## YOUR INSTRUCTIONS
Repeat the records below exactly as they appear, leaving out any pictures.

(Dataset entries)
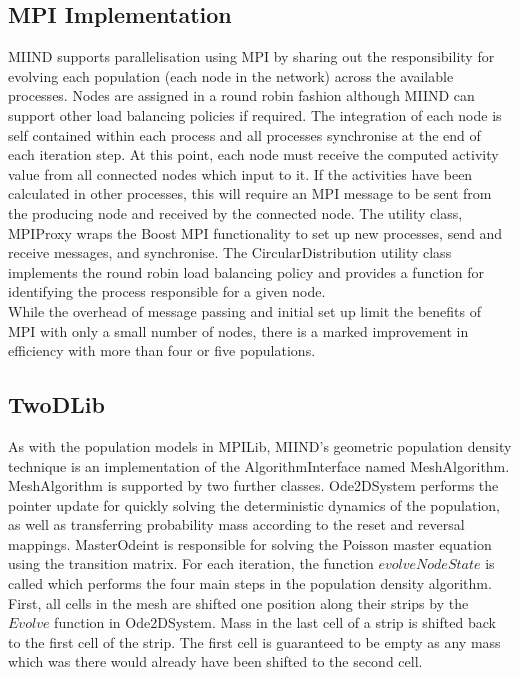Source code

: \documentclass[utf8]{frontiers_suppmat} %
\begin{document}
\subsection{MPI Implementation}
MIIND supports parallelisation using MPI by sharing out the responsibility for evolving each population (each node in the network) across the available processes. Nodes are assigned in a round robin fashion although MIIND can support other load balancing policies if required. The integration of each node is self contained within each process and all processes synchronise at the end of each iteration step. At this point, each node must receive the computed activity value from all connected nodes which input to it. If the activities have been calculated in other processes, this will require an MPI message to be sent from the producing node and received by the connected node. The utility class, MPIProxy wraps the Boost MPI functionality to set up new processes, send and receive messages, and synchronise. The CircularDistribution utility class implements the round robin load balancing policy and provides a function for identifying the process responsible for a given node. \\
While the overhead of message passing and initial set up limit the benefits of MPI with only a small number of nodes, there is a marked improvement in efficiency with more than four or five populations.\\

\subsection{TwoDLib}
As with the population models in MPILib, MIIND's geometric population density technique is an implementation of the AlgorithmInterface named MeshAlgorithm. MeshAlgorithm is supported by two further classes. Ode2DSystem performs the pointer update for quickly solving the deterministic dynamics of the population, as well as transferring probability mass according to the reset and reversal mappings. MasterOdeint is responsible for solving the Poisson master equation using the transition matrix. For each iteration, the function $evolveNodeState$ is called which performs the four main steps in the population density algorithm. \\
First, all cells in the mesh are shifted one position along their strips by the $Evolve$ function in Ode2DSystem. Mass in the last cell of a strip is shifted back to the first cell of the strip. The first cell is guaranteed to be empty as any mass which was there would already have been shifted to the second cell. \\
\end{document}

## ANSWER TO THIS TASK
Source code

: \documentclass[utf8]{frontiers_suppmat} %
\begin{document}
\subsection{MPI Implementation}
MIIND supports parallelisation using MPI by sharing out the responsibility for evolving each population (each node in the network) across the available processes. Nodes are assigned in a round robin fashion although MIIND can support other load balancing policies if required. The integration of each node is self contained within each process and all processes synchronise at the end of each iteration step. At this point, each node must receive the computed activity value from all connected nodes which input to it. If the activities have been calculated in other processes, this will require an MPI message to be sent from the producing node and received by the connected node. The utility class, MPIProxy wraps the Boost MPI functionality to set up new processes, send and receive messages, and synchronise. The CircularDistribution utility class implements the round robin load balancing policy and provides a function for identifying the process responsible for a given node. \\
While the overhead of message passing and initial set up limit the benefits of MPI with only a small number of nodes, there is a marked improvement in efficiency with more than four or five populations.\\

\subsection{TwoDLib}
As with the population models in MPILib, MIIND's geometric population density technique is an implementation of the AlgorithmInterface named MeshAlgorithm. MeshAlgorithm is supported by two further classes. Ode2DSystem performs the pointer update for quickly solving the deterministic dynamics of the population, as well as transferring probability mass according to the reset and reversal mappings. MasterOdeint is responsible for solving the Poisson master equation using the transition matrix. For each iteration, the function $evolveNodeState$ is called which performs the four main steps in the population density algorithm. \\
First, all cells in the mesh are shifted one position along their strips by the $Evolve$ function in Ode2DSystem. Mass in the last cell of a strip is shifted back to the first cell of the strip. The first cell is guaranteed to be empty as any mass which was there would already have been shifted to the second cell. \\
\end{document}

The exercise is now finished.